ACTIVITY: Give back all of the records exactly.
#####
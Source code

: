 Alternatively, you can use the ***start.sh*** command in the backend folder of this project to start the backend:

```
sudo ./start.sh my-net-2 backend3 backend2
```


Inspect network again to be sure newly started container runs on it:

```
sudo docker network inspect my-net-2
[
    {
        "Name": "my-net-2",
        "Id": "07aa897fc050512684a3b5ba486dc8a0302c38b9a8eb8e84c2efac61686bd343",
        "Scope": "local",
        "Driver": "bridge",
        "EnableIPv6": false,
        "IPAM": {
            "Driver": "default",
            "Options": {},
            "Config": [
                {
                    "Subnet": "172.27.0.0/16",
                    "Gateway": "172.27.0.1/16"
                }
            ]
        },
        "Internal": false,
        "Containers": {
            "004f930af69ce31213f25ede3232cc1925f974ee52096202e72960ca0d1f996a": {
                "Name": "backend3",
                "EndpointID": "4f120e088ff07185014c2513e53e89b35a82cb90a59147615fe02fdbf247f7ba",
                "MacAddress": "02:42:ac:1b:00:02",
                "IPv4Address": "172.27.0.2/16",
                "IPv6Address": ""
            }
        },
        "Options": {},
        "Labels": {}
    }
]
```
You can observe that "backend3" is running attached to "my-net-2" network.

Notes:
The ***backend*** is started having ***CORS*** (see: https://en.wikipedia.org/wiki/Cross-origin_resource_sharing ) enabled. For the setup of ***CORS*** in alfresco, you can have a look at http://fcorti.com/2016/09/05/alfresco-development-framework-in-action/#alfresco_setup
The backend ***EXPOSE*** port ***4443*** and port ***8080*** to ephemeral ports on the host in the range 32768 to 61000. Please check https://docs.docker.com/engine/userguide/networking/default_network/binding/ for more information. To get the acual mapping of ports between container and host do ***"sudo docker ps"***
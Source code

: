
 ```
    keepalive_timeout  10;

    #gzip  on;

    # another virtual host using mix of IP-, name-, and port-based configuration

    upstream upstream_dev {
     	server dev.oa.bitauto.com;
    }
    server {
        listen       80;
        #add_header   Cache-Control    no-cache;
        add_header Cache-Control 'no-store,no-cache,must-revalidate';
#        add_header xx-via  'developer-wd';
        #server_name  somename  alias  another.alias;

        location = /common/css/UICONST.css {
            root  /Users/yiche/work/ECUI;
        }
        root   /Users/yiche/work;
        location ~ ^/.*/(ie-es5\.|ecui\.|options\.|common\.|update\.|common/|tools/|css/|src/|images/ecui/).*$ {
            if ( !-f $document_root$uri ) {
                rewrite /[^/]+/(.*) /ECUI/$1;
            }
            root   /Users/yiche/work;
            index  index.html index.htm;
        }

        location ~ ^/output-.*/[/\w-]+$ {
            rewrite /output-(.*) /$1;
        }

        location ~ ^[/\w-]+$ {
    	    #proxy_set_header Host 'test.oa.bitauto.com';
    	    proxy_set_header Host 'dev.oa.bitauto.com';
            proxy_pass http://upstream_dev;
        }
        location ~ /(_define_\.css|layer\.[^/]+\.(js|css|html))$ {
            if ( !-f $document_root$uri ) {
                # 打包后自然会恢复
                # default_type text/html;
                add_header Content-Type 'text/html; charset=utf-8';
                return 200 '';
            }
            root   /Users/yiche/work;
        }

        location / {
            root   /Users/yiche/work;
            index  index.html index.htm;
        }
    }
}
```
#####
RESULT FOR THIS EXERCISE:
Source code

: Alternatively, you can use the ***start.sh*** command in the backend folder of this project to start the backend:

```
sudo ./start.sh my-net-2 backend3 backend2
```


Inspect network again to be sure newly started container runs on it:

```
sudo docker network inspect my-net-2
[
    {
        "Name": "my-net-2",
        "Id": "07aa897fc050512684a3b5ba486dc8a0302c38b9a8eb8e84c2efac61686bd343",
        "Scope": "local",
        "Driver": "bridge",
        "EnableIPv6": false,
        "IPAM": {
            "Driver": "default",
            "Options": {},
            "Config": [
                {
                    "Subnet": "172.27.0.0/16",
                    "Gateway": "172.27.0.1/16"
                }
            ]
        },
        "Internal": false,
        "Containers": {
            "004f930af69ce31213f25ede3232cc1925f974ee52096202e72960ca0d1f996a": {
                "Name": "backend3",
                "EndpointID": "4f120e088ff07185014c2513e53e89b35a82cb90a59147615fe02fdbf247f7ba",
                "MacAddress": "02:42:ac:1b:00:02",
                "IPv4Address": "172.27.0.2/16",
                "IPv6Address": ""
            }
        },
        "Options": {},
        "Labels": {}
    }
]
```
You can observe that "backend3" is running attached to "my-net-2" network.

Notes:
The ***backend*** is started having ***CORS*** (see: https://en.wikipedia.org/wiki/Cross-origin_resource_sharing ) enabled. For the setup of ***CORS*** in alfresco, you can have a look at http://fcorti.com/2016/09/05/alfresco-development-framework-in-action/#alfresco_setup
The backend ***EXPOSE*** port ***4443*** and port ***8080*** to ephemeral ports on the host in the range 32768 to 61000. Please check https://docs.docker.com/engine/userguide/networking/default_network/binding/ for more information. To get the acual mapping of ports between container and host do ***"sudo docker ps"***
Source code

:
 ```
    keepalive_timeout  10;

    #gzip  on;

    # another virtual host using mix of IP-, name-, and port-based configuration

    upstream upstream_dev {
     	server dev.oa.bitauto.com;
    }
    server {
        listen       80;
        #add_header   Cache-Control    no-cache;
        add_header Cache-Control 'no-store,no-cache,must-revalidate';
#        add_header xx-via  'developer-wd';
        #server_name  somename  alias  another.alias;

        location = /common/css/UICONST.css {
            root  /Users/yiche/work/ECUI;
        }
        root   /Users/yiche/work;
        location ~ ^/.*/(ie-es5\.|ecui\.|options\.|common\.|update\.|common/|tools/|css/|src/|images/ecui/).*$ {
            if ( !-f $document_root$uri ) {
                rewrite /[^/]+/(.*) /ECUI/$1;
            }
            root   /Users/yiche/work;
            index  index.html index.htm;
        }

        location ~ ^/output-.*/[/\w-]+$ {
            rewrite /output-(.*) /$1;
        }

        location ~ ^[/\w-]+$ {
    	    #proxy_set_header Host 'test.oa.bitauto.com';
    	    proxy_set_header Host 'dev.oa.bitauto.com';
            proxy_pass http://upstream_dev;
        }
        location ~ /(_define_\.css|layer\.[^/]+\.(js|css|html))$ {
            if ( !-f $document_root$uri ) {
                # 打包后自然会恢复
                # default_type text/html;
                add_header Content-Type 'text/html; charset=utf-8';
                return 200 '';
            }
            root   /Users/yiche/work;
        }

        location / {
            root   /Users/yiche/work;
            index  index.html index.htm;
        }
    }
}
```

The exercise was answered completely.